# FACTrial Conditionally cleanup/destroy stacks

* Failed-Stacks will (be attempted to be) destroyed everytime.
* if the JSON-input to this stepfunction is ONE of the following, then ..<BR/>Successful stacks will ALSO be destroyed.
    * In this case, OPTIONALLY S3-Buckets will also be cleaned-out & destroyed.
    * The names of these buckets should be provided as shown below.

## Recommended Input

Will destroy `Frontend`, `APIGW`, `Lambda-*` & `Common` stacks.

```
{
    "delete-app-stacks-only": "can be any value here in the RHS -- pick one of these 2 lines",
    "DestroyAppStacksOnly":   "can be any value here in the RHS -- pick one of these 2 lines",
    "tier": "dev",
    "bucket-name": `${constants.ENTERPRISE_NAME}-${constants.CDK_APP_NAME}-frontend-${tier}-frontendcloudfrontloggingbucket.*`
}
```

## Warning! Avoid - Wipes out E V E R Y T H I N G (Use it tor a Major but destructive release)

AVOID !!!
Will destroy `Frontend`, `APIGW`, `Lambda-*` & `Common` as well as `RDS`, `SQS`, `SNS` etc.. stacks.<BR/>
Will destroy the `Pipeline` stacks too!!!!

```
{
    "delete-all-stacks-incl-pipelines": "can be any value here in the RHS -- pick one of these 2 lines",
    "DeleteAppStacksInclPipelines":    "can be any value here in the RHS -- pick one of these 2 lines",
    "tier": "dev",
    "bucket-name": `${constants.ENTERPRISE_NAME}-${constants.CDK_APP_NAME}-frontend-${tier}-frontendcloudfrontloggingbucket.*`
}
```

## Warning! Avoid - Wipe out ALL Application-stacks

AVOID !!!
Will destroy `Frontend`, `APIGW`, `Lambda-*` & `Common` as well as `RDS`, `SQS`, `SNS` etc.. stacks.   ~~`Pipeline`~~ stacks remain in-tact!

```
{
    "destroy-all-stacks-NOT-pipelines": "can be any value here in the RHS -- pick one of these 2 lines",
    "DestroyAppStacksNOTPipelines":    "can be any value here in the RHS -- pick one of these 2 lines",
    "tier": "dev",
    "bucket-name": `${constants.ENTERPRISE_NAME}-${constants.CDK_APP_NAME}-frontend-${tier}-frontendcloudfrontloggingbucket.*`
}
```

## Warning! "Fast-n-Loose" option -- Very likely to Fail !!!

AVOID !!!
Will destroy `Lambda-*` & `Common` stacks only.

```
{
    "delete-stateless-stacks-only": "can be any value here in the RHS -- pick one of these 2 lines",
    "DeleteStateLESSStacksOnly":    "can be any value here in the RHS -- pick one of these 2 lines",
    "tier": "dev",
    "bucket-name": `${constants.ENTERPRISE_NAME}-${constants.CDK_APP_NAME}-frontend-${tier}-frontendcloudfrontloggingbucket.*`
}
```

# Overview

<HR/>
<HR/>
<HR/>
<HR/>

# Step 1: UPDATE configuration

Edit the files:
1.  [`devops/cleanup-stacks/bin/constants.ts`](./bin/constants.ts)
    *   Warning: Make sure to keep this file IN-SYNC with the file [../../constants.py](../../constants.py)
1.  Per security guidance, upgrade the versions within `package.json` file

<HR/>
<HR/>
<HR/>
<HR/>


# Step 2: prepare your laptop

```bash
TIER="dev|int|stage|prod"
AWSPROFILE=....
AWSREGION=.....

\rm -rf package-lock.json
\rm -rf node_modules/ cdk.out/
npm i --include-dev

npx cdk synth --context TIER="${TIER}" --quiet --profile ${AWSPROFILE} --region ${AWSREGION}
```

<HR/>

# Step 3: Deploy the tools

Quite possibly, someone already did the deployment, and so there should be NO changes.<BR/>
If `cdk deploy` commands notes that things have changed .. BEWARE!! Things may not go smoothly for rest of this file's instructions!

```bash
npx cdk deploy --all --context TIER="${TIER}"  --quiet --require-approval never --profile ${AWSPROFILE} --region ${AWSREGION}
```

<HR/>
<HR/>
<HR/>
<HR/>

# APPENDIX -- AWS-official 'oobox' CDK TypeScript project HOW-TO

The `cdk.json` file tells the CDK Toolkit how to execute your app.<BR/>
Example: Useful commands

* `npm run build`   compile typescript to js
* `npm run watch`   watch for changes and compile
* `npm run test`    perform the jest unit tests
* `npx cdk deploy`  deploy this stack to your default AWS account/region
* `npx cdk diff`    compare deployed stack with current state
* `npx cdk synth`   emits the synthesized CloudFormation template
+===+
— Exercise requirements —
What is needed is a count of the lines in the data that contain the word "context"; please give it and no other words.

— Answer box —
2